• _Rendered images with source text_
=======
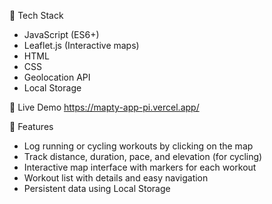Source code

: 🔧 Tech Stack
- JavaScript (ES6+)
- Leaflet.js (Interactive maps)
- HTML
- CSS
- Geolocation API
- Local Storage

🚀 Live Demo
https://mapty-app-pi.vercel.app/

📂 Features
- Log running or cycling workouts by clicking on the map
- Track distance, duration, pace, and elevation (for cycling)
- Interactive map interface with markers for each workout
- Workout list with details and easy navigation
- Persistent data using Local Storage
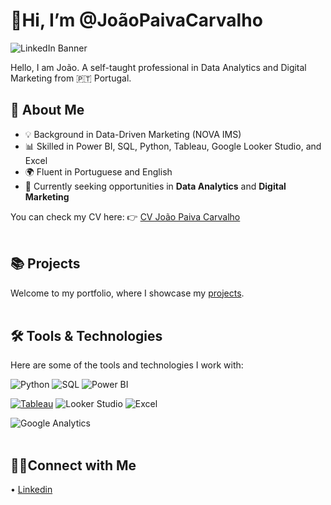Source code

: # 👋Hi, I’m @JoãoPaivaCarvalho
![LinkedIn Banner](https://github.com/user-attachments/assets/3c125efc-10e5-446f-98a4-406f6f891f20)



Hello, I am João. A self-taught professional in Data Analytics and Digital Marketing from 🇵🇹 Portugal.

## **🚀 About Me**

- 💡 Background in Data-Driven Marketing (NOVA IMS)
- 📊 Skilled in Power BI, SQL, Python, Tableau, Google Looker Studio, and Excel
- 🌍 Fluent in Portuguese and English
- 🔎 Currently seeking opportunities in **Data Analytics** and **Digital Marketing**

You can check my CV here:
👉 [CV João Paiva Carvalho](https://github.com/JPaivaCarvalho/Curriculum_Vitae/blob/main/CV%20Joao%20Paiva%20Carvalho.pdf)<br><br>

## **📚 Projects**
Welcome to my portfolio, where I showcase my [projects](https://github.com/JPaivaCarvalho/Portfolio/tree/main).<br><br>


## **🛠️ Tools & Technologies**

Here are some of the tools and technologies I work with:

![Python](https://img.shields.io/badge/Python-3776AB?style=for-the-badge&logo=python&logoColor=white)          ![SQL](https://img.shields.io/badge/SQL-4479A1?style=for-the-badge&logo=mysql&logoColor=white)    ![Power BI](https://img.shields.io/badge/Power%20BI-F2C811?style=for-the-badge&logo=powerbi&logoColor=black)

[![Tableau](https://img.shields.io/badge/Tableau-E97627?style=for-the-badge&logo=tableau&logoColor=white)](https://public.tableau.com/app/profile/jo.o.paiva.carvalho)    ![Looker Studio](https://img.shields.io/badge/Looker%20Studio-4285F4?style=for-the-badge&logo=google&logoColor=white)    ![Excel](https://img.shields.io/badge/Microsoft%20Excel-217346?style=for-the-badge&logo=microsoftexcel&logoColor=white)      

![Google Analytics](https://img.shields.io/badge/Google%20Analytics-E37400?style=for-the-badge&logo=googleanalytics&logoColor=white)<br><br>


## **👋🏻Connect with Me**
• [Linkedin](https://www.linkedin.com/in/joao-paivacarvalho/)
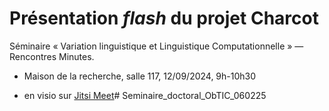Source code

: # Présentation *flash* du projet Charcot

Séminaire « Variation linguistique et Linguistique Computationnelle » — Rencontres Minutes.

* Maison de la recherche, salle 117, 12/09/2024, 9h-10h30

* en visio sur [Jitsi Meet](https://rendez-vous.renater.fr/lejeunegael_0bc213-a8a9f4-dd9659)# Seminaire_doctoral_ObTIC_060225
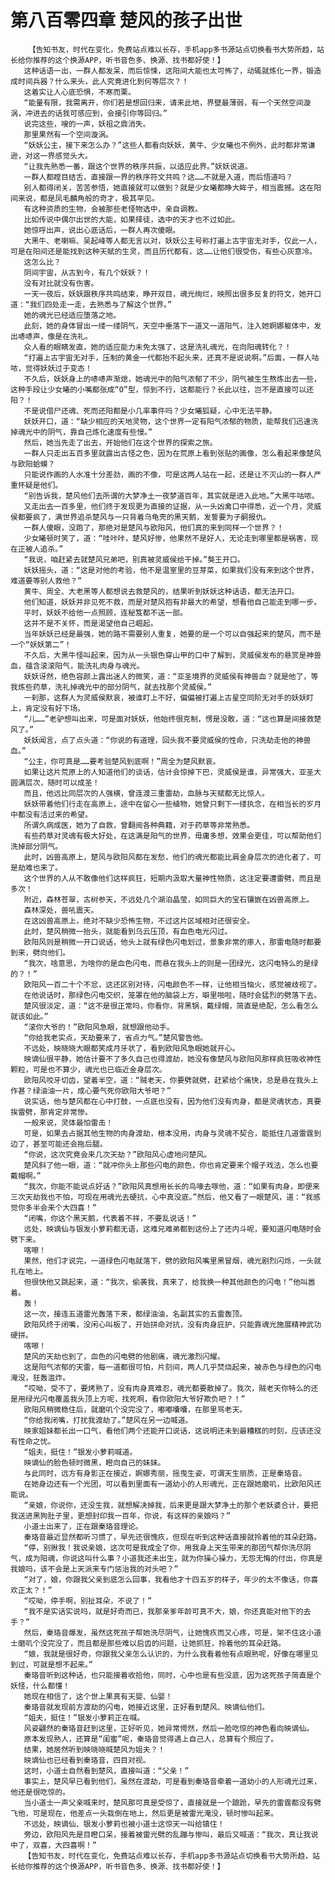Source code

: # 第八百零四章 楚风的孩子出世
        【告知书友，时代在变化，免费站点难以长存，手机app多书源站点切换看书大势所趋，站长给你推荐的这个换源APP，听书音色多、换源、找书都好使！】
       这种话语一出，一群人都发呆，而后惊悚，这阳间大能也太可怖了，动辄就炼化一界，锻造成时间兵器？什么来头，此人究竟进化到何等层次？！
       这着实让人心底恐惧，不寒而栗。
       “能量有限，我需离开，你们若是想回归来，请来此地，界壁最薄弱，有一个天然空间漩涡，冲进去的话我可感应到，会接引你等回归。”
       说完这些，嗖的一声，妖祖之鼎消失。
       那里果然有一个空间漩涡。
       “妖妖公主，接下来怎么办？”这些人都看向妖妖，黄牛、少女曦也不例外，此时都非常谦逊，对这一界感觉头大。
       “让我先熟悉一番，跟这个世界的秩序共振，以适应此界。”妖妖说道。
       一群人都瞠目结舌，直接跟一界的秩序符文共鸣？这……不就是入道，而后悟道吗？
       别人都得闭关，苦苦参悟，她直接就可以做到？就是少女曦都睁大眸子，相当震撼。这在阳间来说，都是凤毛麟角般的奇才，极其罕见。
       有这种资质的生物，会被那些老怪物选中，亲自调教。
       比如传说中偶尔出世的大能，如果择徒，选中的天才也不过如此。
       她惊呼出声，说出心底话后，一群人再次傻眼。
       大黑牛、老喇嘛、吴起峰等人都无言以对，妖妖公主号称打遍上古宇宙无对手，仅此一人，可是在阳间还是能找到这种天赋的生灵，而且历代都有，这……让他们很受伤，有些心灰意冷。
       这怎么比？
       阴间宇宙，从古到今，有几个妖妖？！
       没有对比就没有伤害。
       一天一夜后，妖妖跟秩序共鸣结束，睁开双目，魂光绚烂，映照出很多反复的符文，她开口道：“我们四处走一走，去熟悉与了解这个世界。”
       她的魂光已经适应堕落之地。
       此刻，她的身体冒出一缕一缕阴气，天空中垂落下一道又一道阳气，注入她婀娜躯体中，发出哧哧声，像是在洗礼。
       众人看的眼睛发直，她的适应能力未免太强了，这是洗礼魂光，在向阳魂转化？！
       “打遍上古宇宙无对手，压制的黄金一代都抬不起头来，还真不是说说啊。”后面，一群人咕哝，觉得妖妖过于变态！
       不久后，妖妖身上的哧哧声渐熄，她魂光中的阳气浓郁了不少，阴气被生生熬炼出去一些，这种手段让少女曦的小嘴都张成“O”型，惊到不行，这都能行？长此以往，岂不是直接可以还阳？！
       不是说借尸还魂、死而还阳都是小几率事件吗？少女曦狐疑，心中无法平静。
       妖妖开口，道：“缺少相应的天地灵物，这个世界一定有阳气浓郁的物质，能帮我们迅速洗掉魂光中的阴气，靠自己炼化速度有些慢。”
       然后，她当先走了出去，开始他们在这个世界的探索之旅。
       一群人只走出五百多里就露出古怪之色，因为在荒原上看到张贴的画像，怎么看起来像楚风与欧阳蛤蟆？
       只能说作画的人水准十分差劲，画的不像，可是这两人站在一起，还是让不灭山的一群人严重怀疑是他们。
       “别告诉我，楚风他们去所谓的大梦净土一夜梦道百年，其实就是进入此地。”大黑牛咕哝。
       又走出去一百多里，他们终于发现更为直接的证据，从一头凶禽口中得悉，近一个月，灵威侯都要疯了，满世界追杀楚风与一只背着乌龟壳的黑天鹅，发誓要为子嗣报仇。
       一群人傻眼，没跑了，那绝对是楚风与欧阳风，他们真的来到同样一个世界？！
       少女曦顿时笑了，道：“哇咔咔，楚风好惨，他果然不是好人，无论走到哪里都是祸害，现在正被人追杀。”
       “我说，咱赶紧去就楚风兄弟吧，别真被灵威侯给干掉。”獒王开口。
       妖妖摇头，道：“这是对他的考验，他不是温室里的豆芽菜，如果我们没有来到这个世界，难道要等别人救他？”
       黄牛、周全、大老黑等人都想说去救楚风的，结果听到妖妖这种话语，都无法开口。
       他们知道，妖妖并非见死不救，而是对楚风抱有非最大的希望，想看他自己能走到哪一步。
       平时，妖妖不给他一点照顾，连秘笈都不送一部。
       这并不是不关怀，而是渴望他自己崛起。
       当年妖妖已经是最强，她的路不需要别人重复，她要的是一个可以自强起来的楚风，而不是一个“妖妖第二”！
       不久后，大黑牛怪叫起来，因为从一头银色穿山甲的口中了解到，灵威侯发布的悬赏是神兽血，蕴含滚滚阳气，能洗礼肉身与魂光。
       妖妖讶然，绝色容颜上露出迷人的微笑，道：“亚圣境界的灵威侯有神兽血？就是他了，等我炼些药草，洗礼掉魂光中的部分阴气，就去找那个灵威侯。”
       一刹那，这群人为灵威侯默哀，被谁盯上不好，偏偏被打遍上古星空同阶无对手的妖妖盯上，肯定没有好下场。
       “儿……”老驴想叫出来，可是面对妖妖，他始终很克制，愣是没敢，道：“这也算是间接救楚风了。”
       妖妖闻言，点了点头道：“你说的有道理，回头我不要灵威侯的性命，只洗劫走他的神兽血。”
       “公主，你可真是……要考验楚风到底啊！”周全为楚风默哀。
       如果让这片荒原上的人知道他们的谈话，估计会惊掉下巴，灵威侯是谁，异常强大，亚圣大圆满层次，随时可以成圣！
       而且，他远比同层次的人强横，曾连渡三重雷劫，血脉与天赋都无比惊人。
       妖妖带着他们行走在高原上，途中在留心一些植物，她曾只剩下一缕执念，在相当长的岁月中都没有活过来的希望。
       所谓久病成医，她为了自救，曾翻阅各种典籍，对于药草等非常熟悉。
       有些药草对灵魂有极大好处，在这满是阳气的世界，毋庸多想，效果会更佳，可以帮助他们洗掉部分阴气。
       此时，凶兽高原上，楚风与欧阳风都在发愁，他们的魂光都能比肩金身层次的进化者了，可是劫难也来了。
       这个世界的人从不敢像他们这样疯狂，短期内汲取大量神性物质，这注定要遭雷劈，而且是多次！
       附近，森林苍翠，古树参天，不远处几个湖泊晶莹，如同巨大的宝石镶嵌在凶兽高原上。
       森林深处，兽吼震天。
       在这凶兽高原上，绝对不缺少恐怖生物，不过这片区域相对还很安全。
       此时，楚风稍微一抬头，就能看到乌云压顶，有血色电光闪过。
       欧阳风则是稍微一开口说话，他头上就有绿色闪电划过，景象非常的瘆人，那雷电随时都要到来，劈向他们。
       “我次，啥意思，为啥你的是血色闪电，而悬在我头上的则是一团绿光，这闪电特么的是绿的？！”
       欧阳风一百二十个不忿，这还区别对待，闪电颜色不一样，让他相当恼火，感觉被歧视了。
       在他说话时，那绿色闪电交织，笼罩在他的脑袋上方，噼里啪啦，随时会猛烈的劈落下去。
       楚风很淡定，道：“这不是很正常吗，你看你，背黑锅，戴绿帽，简直是绝配，怎么看怎么就该如此。”
       “滚你大爷的！”欧阳风急眼，就想跟他动手。
       “你给我老实点，天劫要来了，省点力气。”楚风警告他。
       不远处，映晓晓大眼都笑成月牙状了，看到欧阳风急眼她就开心。
       映谪仙很平静，她估计要不了多久自己也得渡劫，她没有像楚风与欧阳风那样疯狂吸收神性颗粒，可是也不算少，魂光也已临近金身层次。
       欧阳风咬牙切齿，望着半空，道：“贼老天，你要劈就劈，赶紧给个痛快，总是悬在我头上作甚？绿油油一片，成心要气死你欧阳大爷吧？”
       说实话，他与楚风都在心中打鼓，一点底也没有，因为他们没有肉身，都是灵魂状态，真要挨雷劈，那肯定非常惨。
       一般来说，灵体最怕雷击！
       可是，如果去占据其他生物的肉身渡劫，根本没用，肉身与灵魂不契合，能抵住几道雷霆到边了，甚至可能还会拖后腿。
       “你说，这次究竟会来几次天劫？”欧阳风心虚地问楚风。
       楚风斜了他一眼，道：“就冲你头上那些闪电的颜色，你也肯定要来个帽子戏法，怎么也要戴帽啊。”
       “我次，你能不能说点好话？”欧阳风真想用长长的鸟喙去啄他，道：“如果有肉身，即便来三次天劫我也不怕，可现在用魂光去硬抗，心中真没底。”然后，他又看了一眼楚风，道：“我感觉你多半会来个大四喜！”
       “闭嘴，你这个黑天鹅，代表着不祥，不要乱说话！”
       远处，映谪仙与银发小萝莉都无语，这难兄难弟都到这份上了还内斗呢，要知道闪电随时会劈下来。
       喀嚓！
       果然，他们才说完，一道绿色闪电就落下，劈的欧阳风嘴里黑冒烟，魂光剧烈闪烁，一头就扎在地上。
       但很快他又跳起来，道：“我次，偷袭我，真来了，给我换一种其他颜色的闪电！”他叫嚣着。
       轰！
       这一次，接连五道雷光轰落下来，都绿油油，名副其实的五雷轰顶。
       欧阳风终于闭嘴，没闲心叫板了，开始拼命对抗，没有肉身庇护，只能靠魂光施展精神武功硬拼。
       喀嚓！
       楚风的天劫也到了，血色的闪电劈的他剧痛，魂光激烈闪耀。
       这是阳气浓郁的天雷，每一道都很可怕，片刻间，两人几乎焚烧起来，被赤色与绿色的闪电淹没，狂轰滥炸。
       “哎呦，受不了，要烤熟了，没有肉身真难忍，魂光都要散掉了。我次，贼老天你特么的还是用绿光闪电覆盖我头顶上方呢，找死啊，看你欧阳大爷好欺负吧？！”
       欧阳风稍微稳住后，就磨叽个没完没了，嘟嘟囔囔，在那里骂老天。
       “你给我闭嘴，打扰我渡劫了。”楚风在另一边喊道。
       映家姐妹都长出一口气，看他们两个还能开口说话，这说明还未到最糟糕的时刻，应该还没有性命之忧。
       “姐夫，挺住！”银发小萝莉喊道。
       映谪仙的脸色顿时微黑，瞪向自己的妹妹。
       与此同时，远方有身影正在接近，婀娜秀丽，摇曳生姿，可谓天生丽质，正是秦珞音。
       在她身边还有一个光团，可以看到里面有一道幼小的人形魂光，正在跟她磨叽，比欧阳风还能说。
       “亲娘，你说你，还没生我，就想解决掉我，后来更是跟大梦净土的那个老妖婆合计，要把我送进黑狗肚子里，更想封印我一百年，你说，有这样的亲娘吗？”
       小道士出来了，正在跟秦珞音理论。
       秦珞音最近显然都听习惯了，早先还很愧疚，但现在听到这种话直接就拎着他的耳朵赶路。
       “停，别揪我！我说亲娘，这次可是我成全了你，用我身上天生带来的那团气帮你洗尽阴气，成为阳魂，你说这叫什么事？小道我还未出生，就为你操心操力，无怨无悔的付出，你真是我娘吗，该不会是上天派来专门惩治我的对头吧？”
       “对了，娘，你跟我父亲到底怎么回事，我看他才十四五岁的样子，年少的太不像话，你喜欢正太？！”
       “哎呦，停手啊，别扯耳朵，不说了！”
       “我不是实话实说吗，就是好奇而已，我那亲爹年龄可真不大，娘，你还真能对他下的去手？”
       然后，秦珞音爆发，虽然这死孩子帮她洗尽阴气，让她愧疚而又心疼，可是，架不住这小道士磨叽个没完没了，而且都是那些难以启齿的问题，让她抓狂，拎着他的耳朵赶路。
       “娘，我就是很好奇，你跟我父亲怎么认识的，为什么我看着他有点眼熟呢，好像在哪里见到过，可就是想不起来。”
       秦珞音听到这种话，也只能接着收拾他，同时，心中也是有些没底，因为这死孩子简直是个妖怪，什么都懂！
       她现在相信了，这个世上果真有天婴、仙婴！
       秦珞音就发现前方渡劫的闪电，她接近这里，正好看到楚风、映谪仙他们。
       “姐夫，挺住！”银发小萝莉正在喊。
       风姿翩然的秦珞音赶到这里，正好听见，她异常愕然，然后一脸吃惊的神色看向映谪仙。
       原本发现熟人，还算是“闺蜜”呢，秦珞音觉得遇上自己人，总算有个照应了。
       结果，她居然听到映晓晓喊楚风为姐夫？！
       映谪仙也已经看到秦珞音，四目对视。
       这时，小道士自然看到楚风，直接叫道：“父亲！”
       事实上，楚风早已看到他们，虽然在渡劫，可是看到秦珞音牵着一道幼小的人形魂光过来，他还是很吃惊的。
       当小道士一声父亲喊来时，楚风那可真是受惊了，直接就是一个踉跄，早先的雷霆都没有劈飞他，可是现在，他差点一头栽倒在地上，然后更是被雷光淹没，顿时惨叫起来。
       不远处，映谪仙、银发小萝莉也被小道士这惊天一叫给镇住！
       旁边，欧阳风先是目瞪口呆，接着被雷光劈的乱蹦与惨叫，最后又喊道：“我次，真让我说中了，双喜，大四喜啊！”
       【告知书友，时代在变化，免费站点难以长存，手机app多书源站点切换看书大势所趋，站长给你推荐的这个换源APP，听书音色多、换源、找书都好使！】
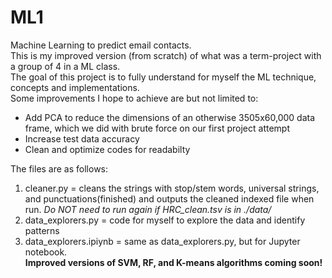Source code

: # ML1
Machine Learning to predict email contacts. <br />
This is my improved version (from scratch) of what was a term-project with a group of 4 in a ML class. <br />
The goal of this project is to fully understand for myself the ML technique, concepts and implementations. <br />
Some improvements I hope to achieve are but not limited to:
* Add PCA to reduce the dimensions of an otherwise 3505x60,000 data frame, which we did with brute force on our first project attempt <br />
* Increase test data accuracy
* Clean and optimize codes for readabilty<br />

The files are as follows: <br />
1. cleaner.py = cleans the strings with stop/stem words, universal strings, and punctuations(finished) and outputs the cleaned indexed file when run. *Do NOT need to run again if HRC_clean.tsv is in ./data/* <br />
2. data_explorers.py = code for myself to explore the data and identify patterns <br />
3. data_explorers.ipiynb = same as data_explorers.py, but for Jupyter notebook. <br />
**Improved versions of SVM, RF, and K-means algorithms coming soon!**
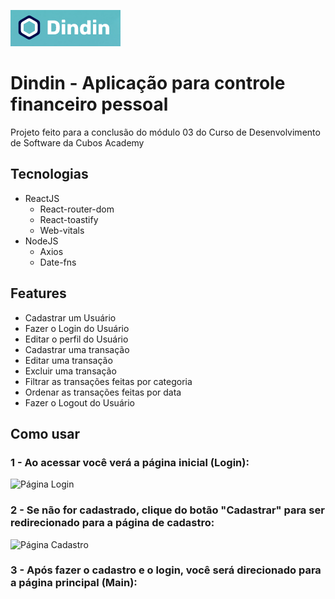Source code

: ![Logo do projeto](https://github.com/lanziotti/dindin-front/blob/master/public/Logo%20Projeto.png)

# Dindin - Aplicação para controle financeiro pessoal
Projeto feito para a conclusão do módulo 03 do Curso de Desenvolvimento de Software da Cubos Academy

## Tecnologias

- ReactJS
  - React-router-dom
  - React-toastify
  - Web-vitals
- NodeJS
  - Axios
  - Date-fns
  
 ## Features
 
 - Cadastrar um Usuário
 - Fazer o Login do Usuário
 - Editar o perfil do Usuário
 - Cadastrar uma transação
 - Editar uma transação
 - Excluir uma transação
 - Filtrar as transações feitas por categoria
 - Ordenar as transações feitas por data
 - Fazer o Logout do Usuário
 
 ## Como usar
 
 ### 1 - Ao acessar você verá a página inicial (Login):
 
 ![Página Login](https://github.com/lanziotti/dindin-front/blob/master/public/Página%20Inicial%20(Login).png)
 
 ### 2 - Se não for cadastrado, clique do botão "Cadastrar" para ser redirecionado para a página de cadastro:
 
 ![Página Cadastro](https://github.com/lanziotti/dindin-front/blob/master/public/Página%20Cadastro.png)
 
 ### 3 - Após fazer o cadastro e o login, você será direcionado para a página principal (Main):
=======
• _Aim of the exercise_
Could you restate, word for word, the lines above from the one with "https://mapty-app-pi.vercel.app/" to the one with "- Persistent data using Local Storage", both included?

• _Written answer_
https://mapty-app-pi.vercel.app/

📂 Features
- Log running or cycling workouts by clicking on the map
- Track distance, duration, pace, and elevation (for cycling)
- Interactive map interface with markers for each workout
- Workout list with details and easy navigation
- Persistent data using Local Storage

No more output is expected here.